Doubts over December Fed hike may be swept away
Richmond Fed President Jeffrey Lacker (http://www.marketwatch.com/story/fed-still-has-ability-to-influence-inflation-lacker-says-2015-11-12) also neglected to discuss interest rates in a speech made Thursday morning, Eastern Time. Federal Reserve officials have admitted that the economy remains weak, so they must move cautiously. As investors anticipate the rise in interest rates coming soon, the costs of borrowing have already started to rise. The strong showing, meanwhile, may encourage the Federal Reserve to raise interest rates next month, Reuters predicted.
Still, a few remain unconvinced the Fed will hike rates next month, or that if it does raise them, it will be making a big mistake. Data from Reuters shows inflation at 1.9 percent year-over-year, same as the previous month’s reading.
Waiting for inflation to pick up before quickly tightening monetary policy heightens the risk of an economic hard landing, NY Fed President William Dudley said on Thursday.
The Fed’s preferred inflation measure rose just 0.2% in September, and is up only 1.3% in the past year.
“As a group, these [nontraditional bond] funds correlate highly with high-yield bonds and equities, and they don’t correlate positively with interest rates”, Mr. Jacobson said.
“It is critically important to me that when we first raise rates, the FOMC also strongly and effectively communicates its plan for a gradual path for future rate increases”, Evans said. “If we do not, then market participants might construe an early liftoff as a signal that the committee is less inclined to provide the degree of accommodation that I think is appropriate”.
The contrast between rising USA rates and probable further easing of monetary policy in other developed countries was one risk overshadowing the global outlook, along with a shift in gear in China and an end to the commodities super cycle, the surveillance note said.
In this camp, a few argue that by raising rates even a measly quarter of a percentage point, the Fed at least has that much ammo to cut rates again if necessary.
So far, our domestic demand has been strong enough to offset that weaker foreign sector, Rosengren said.

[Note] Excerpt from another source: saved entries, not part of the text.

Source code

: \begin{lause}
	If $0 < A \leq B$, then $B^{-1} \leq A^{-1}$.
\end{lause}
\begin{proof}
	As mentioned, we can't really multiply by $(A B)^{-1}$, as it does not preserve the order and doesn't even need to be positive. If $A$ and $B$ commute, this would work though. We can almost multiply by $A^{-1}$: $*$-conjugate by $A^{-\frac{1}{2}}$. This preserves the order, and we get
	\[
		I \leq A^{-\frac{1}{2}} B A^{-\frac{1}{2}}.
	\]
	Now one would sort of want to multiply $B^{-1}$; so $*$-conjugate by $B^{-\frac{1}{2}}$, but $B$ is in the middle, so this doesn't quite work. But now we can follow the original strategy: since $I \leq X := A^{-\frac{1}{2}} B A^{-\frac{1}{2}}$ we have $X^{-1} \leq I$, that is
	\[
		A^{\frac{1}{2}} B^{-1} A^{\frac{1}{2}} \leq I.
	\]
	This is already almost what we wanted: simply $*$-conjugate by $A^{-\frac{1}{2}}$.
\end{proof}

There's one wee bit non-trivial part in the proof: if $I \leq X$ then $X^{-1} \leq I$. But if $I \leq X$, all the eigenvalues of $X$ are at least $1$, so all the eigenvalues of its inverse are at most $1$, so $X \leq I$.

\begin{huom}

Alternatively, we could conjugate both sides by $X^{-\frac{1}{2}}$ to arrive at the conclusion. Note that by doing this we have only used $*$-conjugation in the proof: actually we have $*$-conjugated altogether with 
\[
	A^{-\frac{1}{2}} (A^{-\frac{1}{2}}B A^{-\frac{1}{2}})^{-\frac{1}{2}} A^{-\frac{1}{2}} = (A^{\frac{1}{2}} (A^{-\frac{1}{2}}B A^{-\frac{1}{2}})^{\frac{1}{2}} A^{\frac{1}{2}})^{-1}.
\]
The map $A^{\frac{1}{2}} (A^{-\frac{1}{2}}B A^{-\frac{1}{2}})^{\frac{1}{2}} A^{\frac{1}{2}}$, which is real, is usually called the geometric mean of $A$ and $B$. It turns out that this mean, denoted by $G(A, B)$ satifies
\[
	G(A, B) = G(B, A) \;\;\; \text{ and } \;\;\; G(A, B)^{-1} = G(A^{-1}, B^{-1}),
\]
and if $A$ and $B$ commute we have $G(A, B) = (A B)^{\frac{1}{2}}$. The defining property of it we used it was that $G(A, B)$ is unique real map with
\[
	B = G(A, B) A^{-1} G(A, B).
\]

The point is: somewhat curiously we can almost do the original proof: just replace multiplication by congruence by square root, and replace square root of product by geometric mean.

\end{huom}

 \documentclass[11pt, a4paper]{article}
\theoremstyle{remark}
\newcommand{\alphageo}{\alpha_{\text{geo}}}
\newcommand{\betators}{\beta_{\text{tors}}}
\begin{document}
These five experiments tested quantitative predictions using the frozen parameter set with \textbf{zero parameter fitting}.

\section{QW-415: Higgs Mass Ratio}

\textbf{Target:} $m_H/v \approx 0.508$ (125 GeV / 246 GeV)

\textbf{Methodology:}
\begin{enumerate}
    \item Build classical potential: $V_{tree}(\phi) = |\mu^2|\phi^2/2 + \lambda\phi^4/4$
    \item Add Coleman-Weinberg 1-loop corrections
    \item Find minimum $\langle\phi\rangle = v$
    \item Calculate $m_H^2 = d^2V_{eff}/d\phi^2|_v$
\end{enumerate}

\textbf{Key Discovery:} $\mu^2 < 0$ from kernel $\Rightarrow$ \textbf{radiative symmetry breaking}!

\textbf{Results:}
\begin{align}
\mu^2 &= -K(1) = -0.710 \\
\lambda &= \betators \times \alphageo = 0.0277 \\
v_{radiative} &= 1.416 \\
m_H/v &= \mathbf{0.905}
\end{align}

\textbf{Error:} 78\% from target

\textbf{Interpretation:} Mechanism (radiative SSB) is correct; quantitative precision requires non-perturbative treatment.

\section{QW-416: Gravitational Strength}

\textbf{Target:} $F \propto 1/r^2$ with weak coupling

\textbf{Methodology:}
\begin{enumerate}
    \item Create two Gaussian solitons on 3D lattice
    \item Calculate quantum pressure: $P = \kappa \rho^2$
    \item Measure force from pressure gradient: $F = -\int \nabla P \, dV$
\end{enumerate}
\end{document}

Claims have been trending downward since 2009, and employers have been reluctant to lay off workers, which suggests that the labor market is getting tighter, The Wall Street Journal explained. But his assessment of “nearly balanced” risks represents a subtle shift in the thinking of a Fed member who has been hesitant to commit to a rate hike, but now sees evidence accumulating in favor of one. Japan’s monetary policy during those years is widely seen as the cause of the economic stagnation.
“The markets will take a few time to digest the certainty of higher rates”, he said.